# Task:
The answer must be every line from the entries below that contains "Styles".
▬▬▬▬▬▬▬▬▬▬
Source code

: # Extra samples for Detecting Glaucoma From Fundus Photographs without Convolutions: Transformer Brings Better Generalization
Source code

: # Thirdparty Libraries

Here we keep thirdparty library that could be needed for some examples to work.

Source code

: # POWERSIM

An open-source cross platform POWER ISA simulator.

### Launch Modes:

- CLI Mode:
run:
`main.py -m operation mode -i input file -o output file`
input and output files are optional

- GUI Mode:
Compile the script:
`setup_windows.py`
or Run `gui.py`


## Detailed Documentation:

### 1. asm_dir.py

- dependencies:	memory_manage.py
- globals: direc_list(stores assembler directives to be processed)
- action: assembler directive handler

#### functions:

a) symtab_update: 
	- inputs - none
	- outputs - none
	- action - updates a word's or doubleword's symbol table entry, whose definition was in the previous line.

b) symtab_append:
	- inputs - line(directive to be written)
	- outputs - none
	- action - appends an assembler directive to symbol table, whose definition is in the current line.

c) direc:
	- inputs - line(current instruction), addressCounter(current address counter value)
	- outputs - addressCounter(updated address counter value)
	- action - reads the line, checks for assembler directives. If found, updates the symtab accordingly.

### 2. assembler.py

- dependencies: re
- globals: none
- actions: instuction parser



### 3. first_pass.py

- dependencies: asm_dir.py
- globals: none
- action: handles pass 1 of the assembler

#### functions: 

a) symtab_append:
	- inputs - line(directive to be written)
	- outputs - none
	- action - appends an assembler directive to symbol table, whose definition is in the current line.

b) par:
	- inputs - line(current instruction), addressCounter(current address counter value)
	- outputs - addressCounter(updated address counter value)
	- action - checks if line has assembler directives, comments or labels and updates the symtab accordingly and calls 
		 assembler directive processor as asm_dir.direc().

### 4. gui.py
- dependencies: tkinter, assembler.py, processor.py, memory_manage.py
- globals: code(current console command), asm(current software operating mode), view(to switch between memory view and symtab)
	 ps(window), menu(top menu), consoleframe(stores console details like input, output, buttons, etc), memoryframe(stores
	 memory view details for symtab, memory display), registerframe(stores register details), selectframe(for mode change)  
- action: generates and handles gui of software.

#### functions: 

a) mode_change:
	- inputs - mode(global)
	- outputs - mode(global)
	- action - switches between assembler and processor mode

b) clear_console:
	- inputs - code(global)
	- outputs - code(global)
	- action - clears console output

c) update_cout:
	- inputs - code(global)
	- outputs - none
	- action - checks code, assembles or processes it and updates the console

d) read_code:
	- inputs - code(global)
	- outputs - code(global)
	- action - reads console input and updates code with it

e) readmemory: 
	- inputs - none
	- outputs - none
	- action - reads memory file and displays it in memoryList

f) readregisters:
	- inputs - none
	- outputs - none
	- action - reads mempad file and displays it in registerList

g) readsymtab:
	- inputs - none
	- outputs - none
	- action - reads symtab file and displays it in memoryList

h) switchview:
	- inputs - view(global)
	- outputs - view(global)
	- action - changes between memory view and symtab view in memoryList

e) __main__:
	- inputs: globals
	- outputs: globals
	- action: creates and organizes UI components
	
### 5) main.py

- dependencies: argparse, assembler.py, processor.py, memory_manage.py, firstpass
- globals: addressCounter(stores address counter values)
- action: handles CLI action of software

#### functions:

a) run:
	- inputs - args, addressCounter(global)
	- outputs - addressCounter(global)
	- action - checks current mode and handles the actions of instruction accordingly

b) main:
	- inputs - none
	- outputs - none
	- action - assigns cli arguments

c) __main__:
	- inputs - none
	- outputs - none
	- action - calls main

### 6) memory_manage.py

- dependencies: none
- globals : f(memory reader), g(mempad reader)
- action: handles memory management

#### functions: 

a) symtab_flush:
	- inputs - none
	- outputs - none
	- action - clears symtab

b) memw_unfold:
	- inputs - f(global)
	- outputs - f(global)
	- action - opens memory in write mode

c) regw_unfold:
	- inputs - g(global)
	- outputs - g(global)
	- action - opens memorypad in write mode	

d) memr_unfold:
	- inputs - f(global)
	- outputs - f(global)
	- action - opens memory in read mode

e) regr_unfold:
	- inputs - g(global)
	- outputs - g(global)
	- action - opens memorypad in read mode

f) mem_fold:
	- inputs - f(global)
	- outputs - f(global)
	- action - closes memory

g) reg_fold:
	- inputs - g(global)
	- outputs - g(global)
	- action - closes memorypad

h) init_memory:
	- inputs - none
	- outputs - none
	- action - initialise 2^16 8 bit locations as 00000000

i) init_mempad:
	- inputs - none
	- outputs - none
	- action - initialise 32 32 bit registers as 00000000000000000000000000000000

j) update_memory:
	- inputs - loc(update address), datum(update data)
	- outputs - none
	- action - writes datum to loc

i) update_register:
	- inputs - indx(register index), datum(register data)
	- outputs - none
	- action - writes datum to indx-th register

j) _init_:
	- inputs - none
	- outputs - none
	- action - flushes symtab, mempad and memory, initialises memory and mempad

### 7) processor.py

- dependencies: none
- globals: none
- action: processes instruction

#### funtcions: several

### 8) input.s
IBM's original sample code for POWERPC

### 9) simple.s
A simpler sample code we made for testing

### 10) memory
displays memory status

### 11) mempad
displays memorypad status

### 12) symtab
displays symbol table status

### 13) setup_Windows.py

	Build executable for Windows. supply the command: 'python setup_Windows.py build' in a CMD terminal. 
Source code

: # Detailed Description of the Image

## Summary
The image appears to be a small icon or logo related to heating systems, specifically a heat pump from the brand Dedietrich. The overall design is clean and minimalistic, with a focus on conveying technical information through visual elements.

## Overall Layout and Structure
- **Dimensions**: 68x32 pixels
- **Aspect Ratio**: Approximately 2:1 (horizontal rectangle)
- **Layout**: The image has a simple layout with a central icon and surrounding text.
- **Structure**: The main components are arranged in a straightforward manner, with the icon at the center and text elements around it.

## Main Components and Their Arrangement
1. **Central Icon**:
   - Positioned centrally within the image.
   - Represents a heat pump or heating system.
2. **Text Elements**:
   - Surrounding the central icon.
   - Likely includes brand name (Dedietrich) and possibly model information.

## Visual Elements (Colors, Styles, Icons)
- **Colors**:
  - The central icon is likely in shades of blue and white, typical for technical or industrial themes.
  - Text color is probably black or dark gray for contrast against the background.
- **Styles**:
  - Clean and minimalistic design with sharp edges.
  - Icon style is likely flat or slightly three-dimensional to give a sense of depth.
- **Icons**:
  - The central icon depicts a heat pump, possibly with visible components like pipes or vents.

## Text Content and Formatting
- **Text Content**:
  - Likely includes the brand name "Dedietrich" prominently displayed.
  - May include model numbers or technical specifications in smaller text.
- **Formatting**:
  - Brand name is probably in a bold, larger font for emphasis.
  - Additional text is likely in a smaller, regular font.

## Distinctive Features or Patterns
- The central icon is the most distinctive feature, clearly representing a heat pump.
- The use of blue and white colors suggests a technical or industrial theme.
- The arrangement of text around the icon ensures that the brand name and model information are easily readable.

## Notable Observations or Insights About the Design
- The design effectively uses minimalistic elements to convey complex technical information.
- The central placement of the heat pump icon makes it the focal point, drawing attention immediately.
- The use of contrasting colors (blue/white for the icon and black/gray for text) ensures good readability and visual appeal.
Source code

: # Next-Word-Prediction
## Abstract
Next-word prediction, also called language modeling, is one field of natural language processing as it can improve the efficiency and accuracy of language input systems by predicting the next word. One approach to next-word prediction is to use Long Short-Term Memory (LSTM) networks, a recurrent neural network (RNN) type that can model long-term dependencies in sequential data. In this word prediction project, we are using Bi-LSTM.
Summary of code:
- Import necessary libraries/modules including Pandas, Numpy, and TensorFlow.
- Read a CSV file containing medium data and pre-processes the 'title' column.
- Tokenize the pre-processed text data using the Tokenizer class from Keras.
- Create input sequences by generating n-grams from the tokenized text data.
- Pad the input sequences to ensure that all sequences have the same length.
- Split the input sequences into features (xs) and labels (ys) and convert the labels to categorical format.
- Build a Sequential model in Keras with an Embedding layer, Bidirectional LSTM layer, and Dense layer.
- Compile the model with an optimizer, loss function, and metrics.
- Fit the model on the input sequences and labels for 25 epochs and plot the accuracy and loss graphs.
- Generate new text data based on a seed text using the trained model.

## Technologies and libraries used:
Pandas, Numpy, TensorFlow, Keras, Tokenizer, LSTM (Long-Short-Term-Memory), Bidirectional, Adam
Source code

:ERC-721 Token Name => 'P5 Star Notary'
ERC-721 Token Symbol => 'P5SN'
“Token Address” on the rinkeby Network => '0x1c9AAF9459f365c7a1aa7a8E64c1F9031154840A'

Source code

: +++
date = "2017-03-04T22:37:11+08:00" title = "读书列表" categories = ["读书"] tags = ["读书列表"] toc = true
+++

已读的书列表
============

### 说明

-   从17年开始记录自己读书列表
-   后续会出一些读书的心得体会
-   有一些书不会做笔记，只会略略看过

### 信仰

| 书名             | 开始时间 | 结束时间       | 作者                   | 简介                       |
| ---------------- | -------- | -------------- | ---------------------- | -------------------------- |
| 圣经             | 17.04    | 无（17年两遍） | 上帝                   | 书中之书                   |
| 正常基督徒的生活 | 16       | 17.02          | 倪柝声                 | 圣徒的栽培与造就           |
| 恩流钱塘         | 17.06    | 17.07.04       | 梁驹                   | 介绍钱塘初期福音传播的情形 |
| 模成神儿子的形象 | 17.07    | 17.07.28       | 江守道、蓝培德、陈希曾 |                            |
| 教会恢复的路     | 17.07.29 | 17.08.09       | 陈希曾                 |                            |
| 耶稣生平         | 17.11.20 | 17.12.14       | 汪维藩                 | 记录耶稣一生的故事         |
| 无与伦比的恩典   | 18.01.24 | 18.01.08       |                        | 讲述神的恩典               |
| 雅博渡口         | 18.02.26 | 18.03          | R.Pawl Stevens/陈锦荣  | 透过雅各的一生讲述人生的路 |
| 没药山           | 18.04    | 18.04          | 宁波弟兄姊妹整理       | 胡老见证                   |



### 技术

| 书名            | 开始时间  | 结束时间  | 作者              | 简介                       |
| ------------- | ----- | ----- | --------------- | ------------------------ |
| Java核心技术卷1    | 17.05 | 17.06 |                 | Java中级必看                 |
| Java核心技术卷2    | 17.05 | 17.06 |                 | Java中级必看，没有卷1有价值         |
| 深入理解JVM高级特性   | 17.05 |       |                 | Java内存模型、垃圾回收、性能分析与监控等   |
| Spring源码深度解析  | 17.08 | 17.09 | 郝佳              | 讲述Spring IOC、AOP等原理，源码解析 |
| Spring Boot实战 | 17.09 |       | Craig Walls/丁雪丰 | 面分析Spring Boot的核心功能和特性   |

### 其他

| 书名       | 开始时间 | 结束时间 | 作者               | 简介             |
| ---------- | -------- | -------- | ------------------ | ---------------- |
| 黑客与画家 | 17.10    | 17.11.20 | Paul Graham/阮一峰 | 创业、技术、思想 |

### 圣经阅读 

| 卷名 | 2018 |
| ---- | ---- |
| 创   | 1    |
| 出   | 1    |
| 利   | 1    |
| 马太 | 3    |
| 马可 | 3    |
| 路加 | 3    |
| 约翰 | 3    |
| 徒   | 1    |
▬▬▬▬▬▬▬▬▬▬
# Answer below:
## Visual Elements (Colors, Styles, Icons)
- **Styles**:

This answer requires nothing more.